The issue is a failure to define and distinguish properly.  The categories get fuzzy.  It starts with grammar.  There are distinguishable imperatives and indicatives in the Bible.  An imperative is a command; an indicative expresses factual statements.  The typical form for biblical law is the imperative.  The typical form for the gospel is the indicative.  The imperative tells us what we’re to do; the indicative tells us what God has done, is doing, and will do.
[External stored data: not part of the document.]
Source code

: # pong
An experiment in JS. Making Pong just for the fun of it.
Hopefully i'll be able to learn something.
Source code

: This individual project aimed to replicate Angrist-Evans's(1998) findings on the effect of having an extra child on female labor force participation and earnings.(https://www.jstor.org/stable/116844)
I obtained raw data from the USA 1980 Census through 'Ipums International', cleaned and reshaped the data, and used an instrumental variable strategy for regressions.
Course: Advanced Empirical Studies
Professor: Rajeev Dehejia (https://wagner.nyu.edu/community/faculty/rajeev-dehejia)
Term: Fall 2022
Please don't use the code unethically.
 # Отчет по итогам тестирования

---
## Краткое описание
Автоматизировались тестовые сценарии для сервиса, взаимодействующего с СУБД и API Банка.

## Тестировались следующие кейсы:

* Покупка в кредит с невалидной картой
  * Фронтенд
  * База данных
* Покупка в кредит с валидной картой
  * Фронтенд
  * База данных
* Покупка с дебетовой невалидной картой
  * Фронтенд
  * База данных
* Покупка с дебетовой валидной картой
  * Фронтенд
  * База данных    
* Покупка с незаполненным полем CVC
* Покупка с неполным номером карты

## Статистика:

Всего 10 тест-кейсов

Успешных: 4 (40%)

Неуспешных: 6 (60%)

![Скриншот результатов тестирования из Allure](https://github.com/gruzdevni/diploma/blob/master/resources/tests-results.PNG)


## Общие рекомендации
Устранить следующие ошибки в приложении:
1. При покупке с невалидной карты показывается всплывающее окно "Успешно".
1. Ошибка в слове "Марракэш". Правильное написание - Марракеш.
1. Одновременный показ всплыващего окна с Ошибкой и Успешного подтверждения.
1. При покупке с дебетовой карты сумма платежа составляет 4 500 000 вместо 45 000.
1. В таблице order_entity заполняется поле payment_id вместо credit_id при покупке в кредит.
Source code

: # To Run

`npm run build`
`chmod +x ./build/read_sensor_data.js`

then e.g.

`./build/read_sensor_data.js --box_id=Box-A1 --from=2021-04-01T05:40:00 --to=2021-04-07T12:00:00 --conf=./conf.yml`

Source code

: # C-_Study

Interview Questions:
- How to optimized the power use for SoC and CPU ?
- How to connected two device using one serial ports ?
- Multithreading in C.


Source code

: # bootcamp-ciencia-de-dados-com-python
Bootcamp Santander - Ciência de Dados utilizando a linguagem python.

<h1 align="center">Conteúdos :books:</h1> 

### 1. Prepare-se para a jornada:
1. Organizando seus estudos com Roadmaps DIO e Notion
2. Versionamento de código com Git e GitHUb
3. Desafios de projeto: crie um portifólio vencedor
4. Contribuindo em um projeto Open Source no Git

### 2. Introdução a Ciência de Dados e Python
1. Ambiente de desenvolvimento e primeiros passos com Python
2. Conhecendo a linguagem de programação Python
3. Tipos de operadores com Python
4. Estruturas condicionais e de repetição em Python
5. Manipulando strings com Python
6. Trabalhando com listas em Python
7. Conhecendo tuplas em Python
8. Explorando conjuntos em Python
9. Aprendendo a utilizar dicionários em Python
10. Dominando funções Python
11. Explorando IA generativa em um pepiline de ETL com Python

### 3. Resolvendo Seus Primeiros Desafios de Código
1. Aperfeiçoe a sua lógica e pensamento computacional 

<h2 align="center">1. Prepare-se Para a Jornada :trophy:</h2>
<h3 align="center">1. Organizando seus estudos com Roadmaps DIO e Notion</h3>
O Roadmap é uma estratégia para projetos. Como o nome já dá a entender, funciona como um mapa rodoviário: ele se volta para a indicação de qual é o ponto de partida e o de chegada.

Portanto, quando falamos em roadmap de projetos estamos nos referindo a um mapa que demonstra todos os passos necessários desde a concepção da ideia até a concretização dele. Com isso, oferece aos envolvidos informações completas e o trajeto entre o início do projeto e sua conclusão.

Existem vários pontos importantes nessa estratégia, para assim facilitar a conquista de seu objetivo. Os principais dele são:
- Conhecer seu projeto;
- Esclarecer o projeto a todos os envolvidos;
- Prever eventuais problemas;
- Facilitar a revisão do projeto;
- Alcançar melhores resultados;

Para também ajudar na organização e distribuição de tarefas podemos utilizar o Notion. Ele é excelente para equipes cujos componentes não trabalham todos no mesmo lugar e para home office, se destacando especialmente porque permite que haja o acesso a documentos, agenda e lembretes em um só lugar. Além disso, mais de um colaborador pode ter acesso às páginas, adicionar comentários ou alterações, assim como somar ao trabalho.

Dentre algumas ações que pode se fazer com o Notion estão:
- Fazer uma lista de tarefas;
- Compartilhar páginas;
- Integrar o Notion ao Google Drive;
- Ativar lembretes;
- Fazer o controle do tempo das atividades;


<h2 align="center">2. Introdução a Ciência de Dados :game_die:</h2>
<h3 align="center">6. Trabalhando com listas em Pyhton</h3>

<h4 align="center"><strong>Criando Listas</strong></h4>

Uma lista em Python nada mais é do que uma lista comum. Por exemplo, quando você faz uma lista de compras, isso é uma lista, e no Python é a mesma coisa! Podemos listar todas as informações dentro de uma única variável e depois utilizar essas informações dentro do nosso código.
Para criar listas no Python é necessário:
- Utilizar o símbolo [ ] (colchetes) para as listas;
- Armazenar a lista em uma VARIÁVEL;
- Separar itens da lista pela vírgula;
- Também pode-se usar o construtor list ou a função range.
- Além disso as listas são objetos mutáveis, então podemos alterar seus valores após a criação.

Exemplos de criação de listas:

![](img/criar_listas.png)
We also have to reckon with those passages in Scripture where law and gospel are juxtaposed.  In 2 Cor. 3:6, the Holy Spirit says “For the letter kills, but the Spirit gives life.”  From the context, it’s evident that “the letter” is “the ministry of death, carved in letters on stone” (2 Cor. 3:7) – the law.  But the work of the Spirit in giving life is “the ministry of righteousness” (2 Cor. 3:9).  In other words, it’s the gospel of Christ (who is our righteousness).  In his commentary on this passage, John Calvin notes that it indeed contrasts law and gospel.  He writes: 

The law was engraven on stones, and hence it was a literal doctrine.  This defect of the law required to be corrected by the gospel, because it could not but be brittle, so long as it was merely engraven on tables of stone.  The gospel, therefore, is a holy and inviolable covenant, because it was contracted by the Spirit of God, acting as security.  From this, too, it follows that the law was the ministry of condemnation and of death; for when men are instructed as to their duty, and hear it declared, that all who do not render satisfaction to the justice of God are cursed (Deut. 27:26), they are convicted, as under sentence of sin and death.  From the law, therefore, they derive nothing but a condemnation of this nature, because God there demands what is due to him, and at the same time confers no power to perform it.  The gospel, on the other hand, by which men are regenerated, and are reconciled to God, through the free remission of their sins, is the ministry of righteousness, and, consequently, of life also.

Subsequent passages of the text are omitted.